**Given data**

§

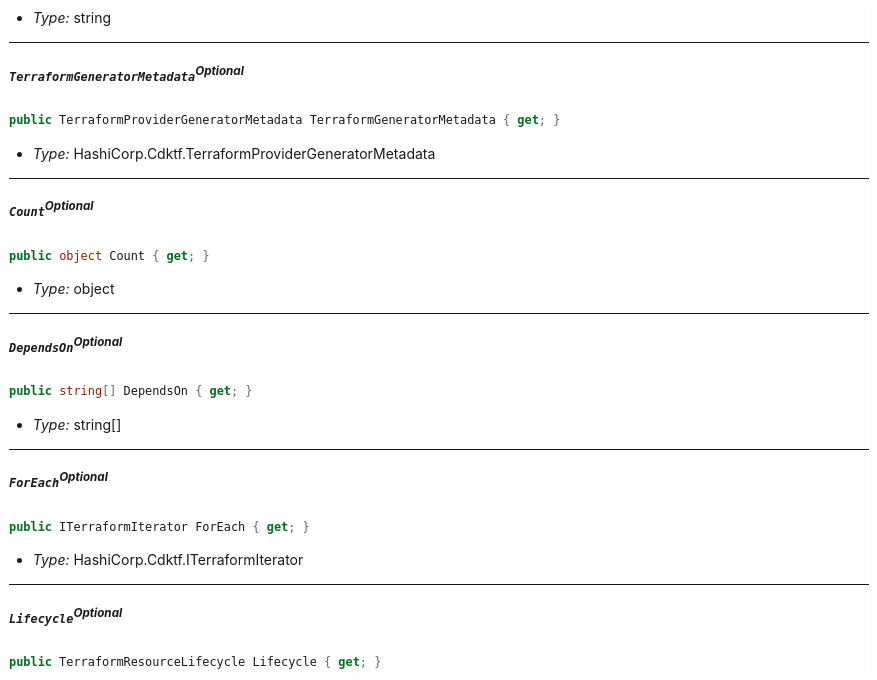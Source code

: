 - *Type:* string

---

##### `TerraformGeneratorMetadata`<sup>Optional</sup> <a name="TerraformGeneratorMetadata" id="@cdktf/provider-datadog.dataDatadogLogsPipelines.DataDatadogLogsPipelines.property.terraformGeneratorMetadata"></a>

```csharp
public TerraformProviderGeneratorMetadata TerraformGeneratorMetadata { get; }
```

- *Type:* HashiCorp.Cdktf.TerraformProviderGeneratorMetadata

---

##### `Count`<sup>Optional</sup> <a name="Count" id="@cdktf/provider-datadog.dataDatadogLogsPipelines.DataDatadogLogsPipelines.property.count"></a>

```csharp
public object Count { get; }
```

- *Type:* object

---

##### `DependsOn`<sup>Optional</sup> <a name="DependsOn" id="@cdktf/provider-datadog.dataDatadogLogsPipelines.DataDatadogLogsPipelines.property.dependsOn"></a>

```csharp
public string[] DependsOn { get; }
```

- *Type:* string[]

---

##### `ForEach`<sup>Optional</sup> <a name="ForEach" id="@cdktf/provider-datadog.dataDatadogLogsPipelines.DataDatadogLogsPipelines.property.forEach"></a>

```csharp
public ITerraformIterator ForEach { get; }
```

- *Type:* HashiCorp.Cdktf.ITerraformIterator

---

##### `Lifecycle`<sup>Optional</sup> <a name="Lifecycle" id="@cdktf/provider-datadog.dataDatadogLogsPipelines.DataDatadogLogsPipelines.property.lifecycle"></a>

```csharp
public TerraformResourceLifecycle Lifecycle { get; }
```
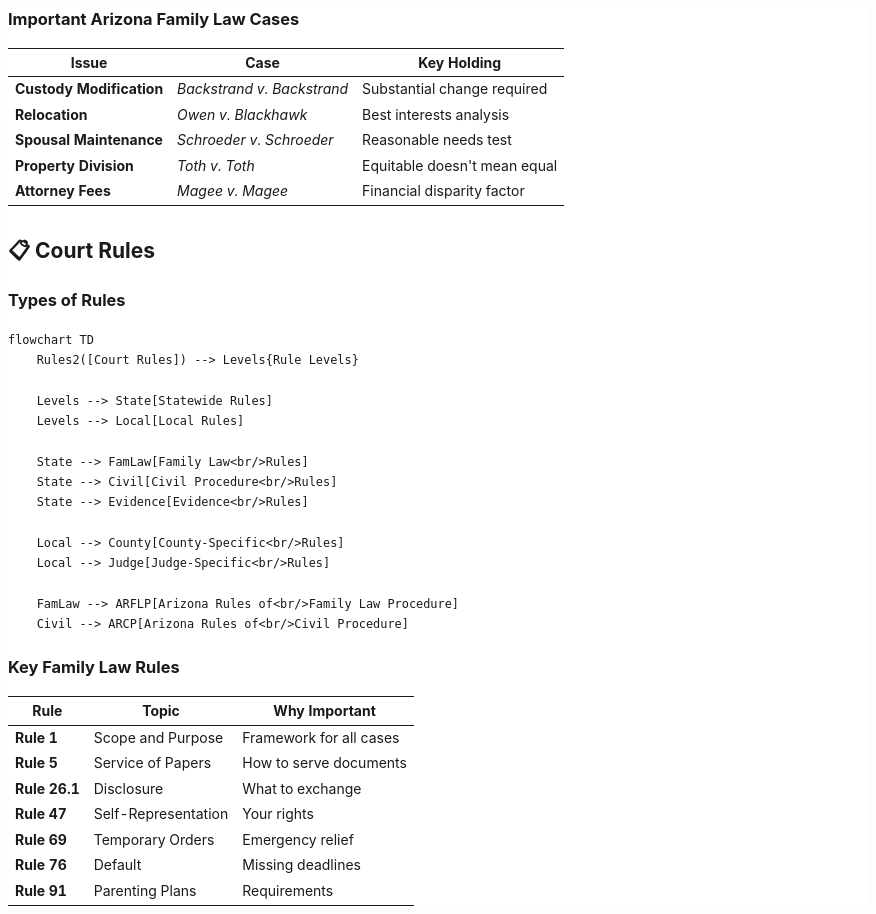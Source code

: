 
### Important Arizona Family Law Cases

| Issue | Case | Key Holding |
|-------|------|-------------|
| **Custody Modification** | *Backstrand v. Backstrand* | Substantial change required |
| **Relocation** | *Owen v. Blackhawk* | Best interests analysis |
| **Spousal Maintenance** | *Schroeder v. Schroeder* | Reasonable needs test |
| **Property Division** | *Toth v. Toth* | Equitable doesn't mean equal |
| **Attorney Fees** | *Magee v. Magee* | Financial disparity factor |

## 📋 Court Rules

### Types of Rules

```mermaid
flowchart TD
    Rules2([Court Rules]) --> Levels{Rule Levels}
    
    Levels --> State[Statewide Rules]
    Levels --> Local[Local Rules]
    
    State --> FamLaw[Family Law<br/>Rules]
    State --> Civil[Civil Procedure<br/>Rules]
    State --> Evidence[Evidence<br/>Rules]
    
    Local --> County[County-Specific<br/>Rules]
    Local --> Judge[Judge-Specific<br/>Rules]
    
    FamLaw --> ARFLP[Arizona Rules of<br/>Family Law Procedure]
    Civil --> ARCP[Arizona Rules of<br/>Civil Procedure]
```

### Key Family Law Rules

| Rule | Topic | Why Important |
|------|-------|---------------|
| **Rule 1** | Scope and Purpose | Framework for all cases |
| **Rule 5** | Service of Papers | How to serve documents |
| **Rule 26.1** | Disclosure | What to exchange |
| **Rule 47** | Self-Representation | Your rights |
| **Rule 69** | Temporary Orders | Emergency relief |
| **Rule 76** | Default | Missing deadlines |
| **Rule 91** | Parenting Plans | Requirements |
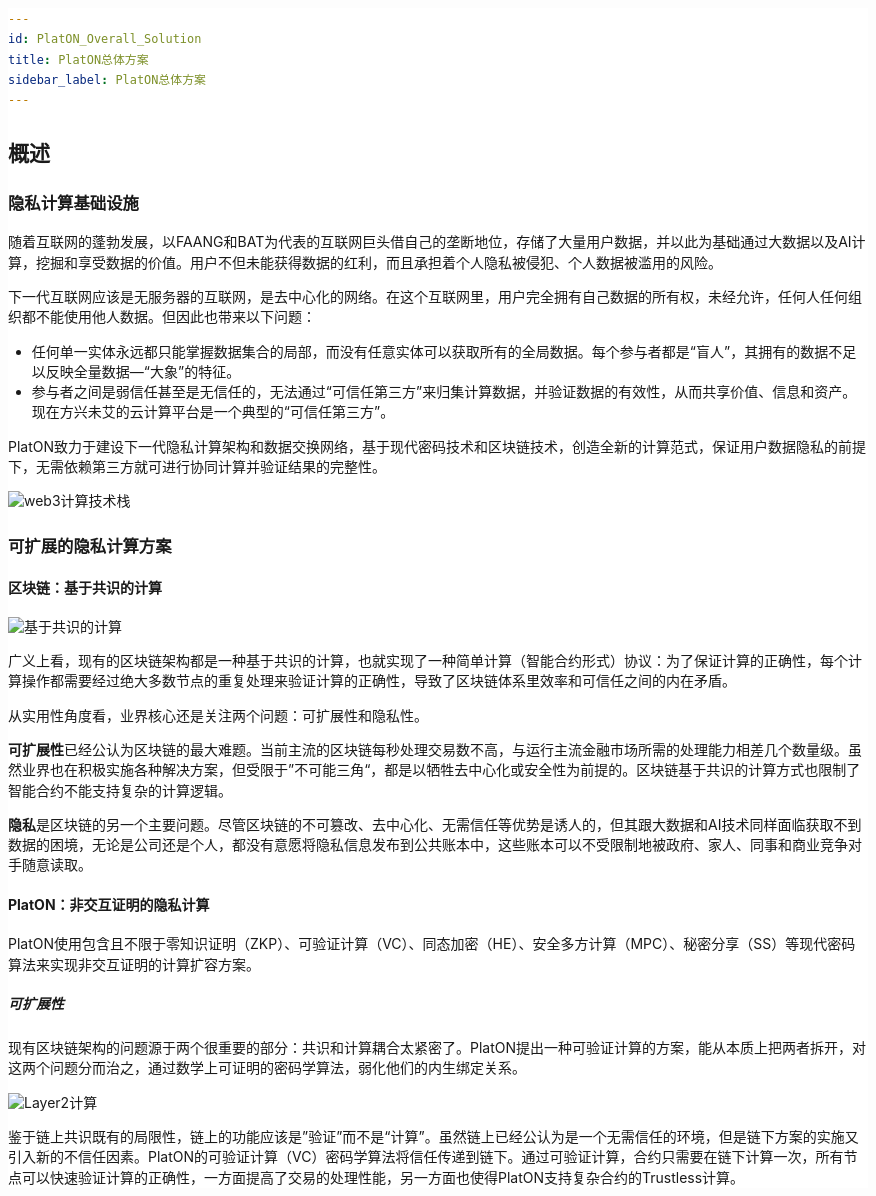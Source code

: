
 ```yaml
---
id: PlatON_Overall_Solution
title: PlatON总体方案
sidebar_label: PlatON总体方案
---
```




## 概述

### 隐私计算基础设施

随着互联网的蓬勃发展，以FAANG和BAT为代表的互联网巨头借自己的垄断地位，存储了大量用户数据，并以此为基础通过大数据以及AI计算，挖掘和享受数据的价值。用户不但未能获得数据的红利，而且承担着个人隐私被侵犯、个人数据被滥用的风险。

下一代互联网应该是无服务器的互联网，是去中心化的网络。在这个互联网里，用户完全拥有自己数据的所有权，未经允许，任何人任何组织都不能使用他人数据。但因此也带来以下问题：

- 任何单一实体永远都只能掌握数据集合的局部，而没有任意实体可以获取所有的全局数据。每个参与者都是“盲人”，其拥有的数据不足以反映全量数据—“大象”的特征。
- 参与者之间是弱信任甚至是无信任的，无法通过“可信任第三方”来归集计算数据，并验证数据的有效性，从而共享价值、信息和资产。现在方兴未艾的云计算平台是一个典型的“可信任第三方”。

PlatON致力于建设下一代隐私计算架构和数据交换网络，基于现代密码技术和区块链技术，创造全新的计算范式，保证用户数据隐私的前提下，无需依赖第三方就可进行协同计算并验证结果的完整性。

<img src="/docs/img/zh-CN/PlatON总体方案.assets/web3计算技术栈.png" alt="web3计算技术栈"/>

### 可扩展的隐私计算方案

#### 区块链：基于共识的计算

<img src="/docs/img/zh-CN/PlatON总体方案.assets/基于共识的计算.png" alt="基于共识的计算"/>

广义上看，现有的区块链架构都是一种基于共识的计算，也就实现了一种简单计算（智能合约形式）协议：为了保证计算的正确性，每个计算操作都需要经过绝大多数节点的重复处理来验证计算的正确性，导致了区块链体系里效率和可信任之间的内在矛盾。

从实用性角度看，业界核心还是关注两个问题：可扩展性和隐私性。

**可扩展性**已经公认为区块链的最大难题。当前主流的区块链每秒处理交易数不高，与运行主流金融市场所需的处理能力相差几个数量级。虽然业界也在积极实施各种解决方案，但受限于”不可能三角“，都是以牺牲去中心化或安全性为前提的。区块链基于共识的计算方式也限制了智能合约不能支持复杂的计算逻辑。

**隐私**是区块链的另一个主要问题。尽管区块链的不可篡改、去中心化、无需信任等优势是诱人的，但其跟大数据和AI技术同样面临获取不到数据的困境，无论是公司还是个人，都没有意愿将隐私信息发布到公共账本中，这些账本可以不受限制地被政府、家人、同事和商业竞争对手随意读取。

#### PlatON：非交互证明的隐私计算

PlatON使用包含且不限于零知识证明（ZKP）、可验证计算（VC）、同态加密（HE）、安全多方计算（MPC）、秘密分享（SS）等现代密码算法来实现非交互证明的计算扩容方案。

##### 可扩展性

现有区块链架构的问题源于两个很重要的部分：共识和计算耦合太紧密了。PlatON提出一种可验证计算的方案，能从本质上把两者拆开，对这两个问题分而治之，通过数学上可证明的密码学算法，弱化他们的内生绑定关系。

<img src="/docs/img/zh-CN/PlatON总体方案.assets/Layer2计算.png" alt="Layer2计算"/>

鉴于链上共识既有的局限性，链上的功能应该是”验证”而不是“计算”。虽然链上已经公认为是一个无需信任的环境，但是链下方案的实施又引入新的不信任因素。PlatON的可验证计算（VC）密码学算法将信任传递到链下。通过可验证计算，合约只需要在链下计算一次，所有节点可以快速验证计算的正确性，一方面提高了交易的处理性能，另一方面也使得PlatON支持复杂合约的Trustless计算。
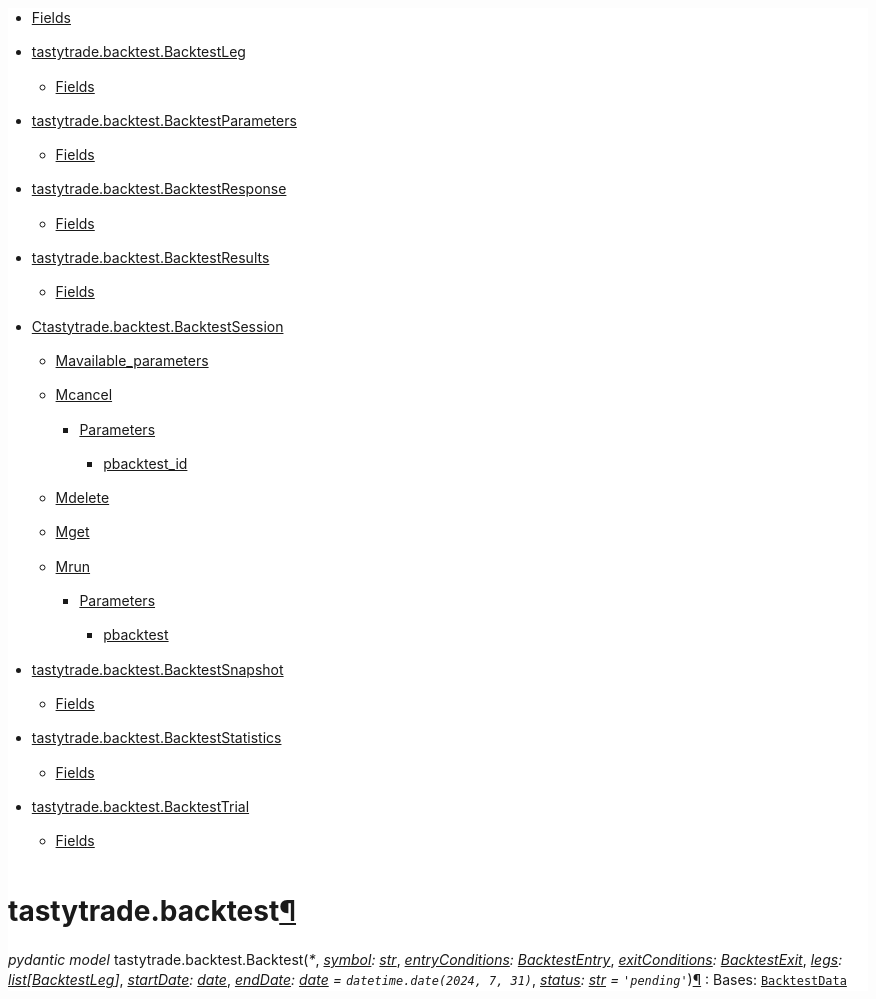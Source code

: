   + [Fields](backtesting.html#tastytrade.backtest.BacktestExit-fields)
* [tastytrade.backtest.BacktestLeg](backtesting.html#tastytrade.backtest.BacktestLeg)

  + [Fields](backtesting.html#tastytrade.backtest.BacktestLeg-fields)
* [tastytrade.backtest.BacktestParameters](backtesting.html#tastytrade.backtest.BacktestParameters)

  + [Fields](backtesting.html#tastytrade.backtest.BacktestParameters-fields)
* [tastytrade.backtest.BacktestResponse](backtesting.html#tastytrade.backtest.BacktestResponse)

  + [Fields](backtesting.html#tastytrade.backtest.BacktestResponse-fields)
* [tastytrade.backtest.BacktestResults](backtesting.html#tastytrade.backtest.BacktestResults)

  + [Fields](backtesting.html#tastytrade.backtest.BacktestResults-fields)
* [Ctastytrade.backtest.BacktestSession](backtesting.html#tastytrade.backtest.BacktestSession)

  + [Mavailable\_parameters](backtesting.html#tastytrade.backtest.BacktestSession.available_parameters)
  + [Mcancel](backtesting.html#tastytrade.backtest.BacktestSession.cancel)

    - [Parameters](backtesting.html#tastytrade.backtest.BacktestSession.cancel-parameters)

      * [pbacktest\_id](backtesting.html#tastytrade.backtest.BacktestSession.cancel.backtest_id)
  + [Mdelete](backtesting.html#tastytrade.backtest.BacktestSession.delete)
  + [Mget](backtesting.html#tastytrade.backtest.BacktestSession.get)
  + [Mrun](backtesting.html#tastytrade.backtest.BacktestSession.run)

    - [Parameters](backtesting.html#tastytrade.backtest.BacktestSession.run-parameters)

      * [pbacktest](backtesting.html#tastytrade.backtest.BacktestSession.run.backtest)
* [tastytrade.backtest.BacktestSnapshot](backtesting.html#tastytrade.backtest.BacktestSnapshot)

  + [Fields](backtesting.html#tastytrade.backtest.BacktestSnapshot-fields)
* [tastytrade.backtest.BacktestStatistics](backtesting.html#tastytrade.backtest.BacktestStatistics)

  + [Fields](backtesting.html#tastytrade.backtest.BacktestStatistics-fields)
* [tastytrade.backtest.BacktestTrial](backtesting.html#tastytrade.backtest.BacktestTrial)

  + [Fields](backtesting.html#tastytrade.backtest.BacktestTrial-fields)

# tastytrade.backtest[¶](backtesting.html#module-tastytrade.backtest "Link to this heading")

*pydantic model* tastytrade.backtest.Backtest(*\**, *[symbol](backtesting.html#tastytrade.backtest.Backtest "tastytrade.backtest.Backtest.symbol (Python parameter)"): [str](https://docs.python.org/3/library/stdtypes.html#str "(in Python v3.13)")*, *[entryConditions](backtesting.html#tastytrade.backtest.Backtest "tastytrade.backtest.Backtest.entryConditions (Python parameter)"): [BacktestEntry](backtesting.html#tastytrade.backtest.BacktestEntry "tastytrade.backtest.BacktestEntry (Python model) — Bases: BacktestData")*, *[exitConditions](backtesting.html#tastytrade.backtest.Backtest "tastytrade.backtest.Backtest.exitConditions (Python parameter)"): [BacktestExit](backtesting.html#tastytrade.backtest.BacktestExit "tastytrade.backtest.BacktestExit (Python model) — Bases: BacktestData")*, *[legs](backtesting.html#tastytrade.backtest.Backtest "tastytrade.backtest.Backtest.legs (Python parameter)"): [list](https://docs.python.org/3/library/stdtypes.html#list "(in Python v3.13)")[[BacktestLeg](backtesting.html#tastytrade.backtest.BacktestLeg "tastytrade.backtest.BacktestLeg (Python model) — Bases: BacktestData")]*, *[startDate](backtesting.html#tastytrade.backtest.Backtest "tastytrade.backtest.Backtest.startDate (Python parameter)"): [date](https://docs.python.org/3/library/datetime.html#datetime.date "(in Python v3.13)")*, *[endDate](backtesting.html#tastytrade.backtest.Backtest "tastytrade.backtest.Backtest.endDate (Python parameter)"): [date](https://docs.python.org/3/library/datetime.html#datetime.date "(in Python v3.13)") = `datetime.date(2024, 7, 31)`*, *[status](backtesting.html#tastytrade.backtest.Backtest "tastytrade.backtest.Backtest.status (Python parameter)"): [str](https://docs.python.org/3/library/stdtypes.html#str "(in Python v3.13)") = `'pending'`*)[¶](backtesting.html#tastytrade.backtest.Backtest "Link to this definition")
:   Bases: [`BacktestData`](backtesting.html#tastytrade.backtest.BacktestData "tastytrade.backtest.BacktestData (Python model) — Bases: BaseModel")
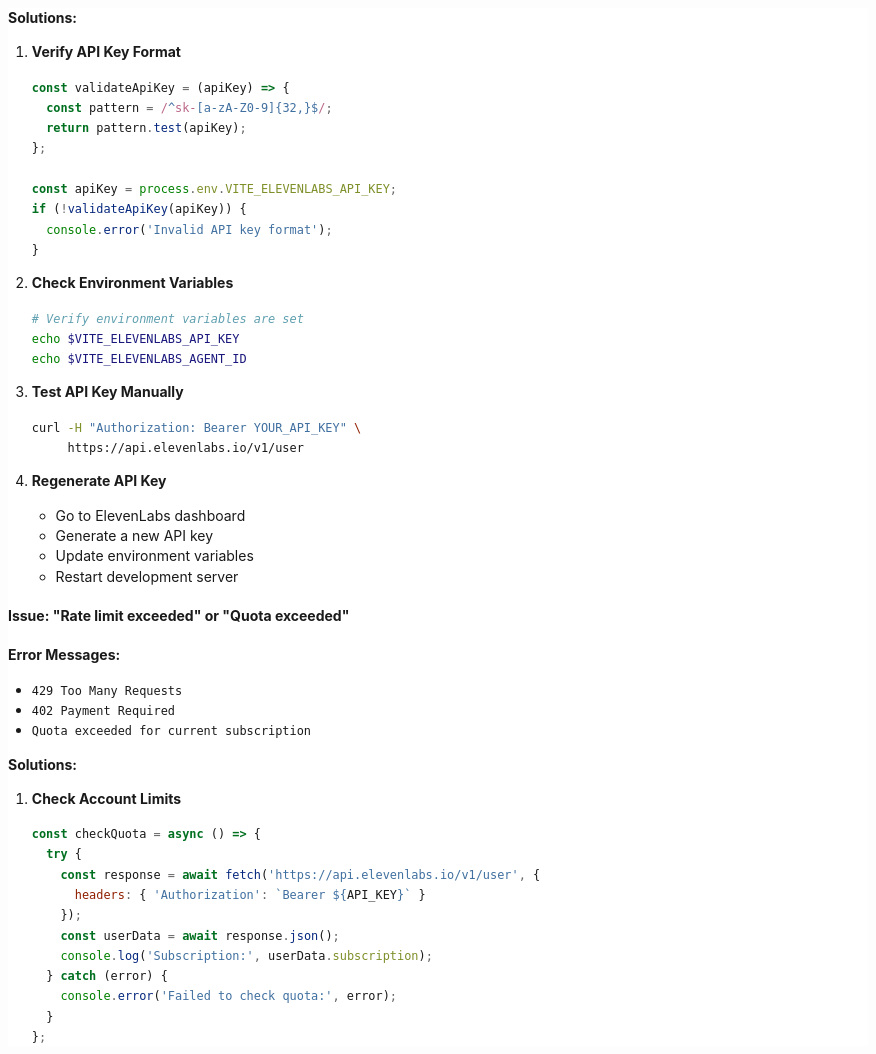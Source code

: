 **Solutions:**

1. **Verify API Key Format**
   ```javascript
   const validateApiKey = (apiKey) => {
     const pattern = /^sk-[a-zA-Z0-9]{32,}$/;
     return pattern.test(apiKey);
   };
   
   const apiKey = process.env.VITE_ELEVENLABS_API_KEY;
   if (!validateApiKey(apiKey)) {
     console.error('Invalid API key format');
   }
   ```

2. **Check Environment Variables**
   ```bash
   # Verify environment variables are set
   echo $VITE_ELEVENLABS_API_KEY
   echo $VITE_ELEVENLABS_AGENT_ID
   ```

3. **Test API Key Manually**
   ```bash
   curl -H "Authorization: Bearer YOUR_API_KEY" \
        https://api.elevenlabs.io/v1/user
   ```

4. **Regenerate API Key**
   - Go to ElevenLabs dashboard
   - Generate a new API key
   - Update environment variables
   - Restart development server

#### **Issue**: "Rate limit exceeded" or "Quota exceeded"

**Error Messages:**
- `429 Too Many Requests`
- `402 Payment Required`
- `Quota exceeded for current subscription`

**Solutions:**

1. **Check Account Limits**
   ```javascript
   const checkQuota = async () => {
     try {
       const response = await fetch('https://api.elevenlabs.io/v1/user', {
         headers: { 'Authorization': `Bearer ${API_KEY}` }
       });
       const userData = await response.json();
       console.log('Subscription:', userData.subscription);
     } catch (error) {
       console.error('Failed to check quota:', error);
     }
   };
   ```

§

**Aim of the exercise**
Go through the listing above and return every line where the word "BacktestResults" occurs.

**Solved problem**
* [tastytrade.backtest.BacktestResults](backtesting.html#tastytrade.backtest.BacktestResults)
  + [Fields](backtesting.html#tastytrade.backtest.BacktestResults-fields)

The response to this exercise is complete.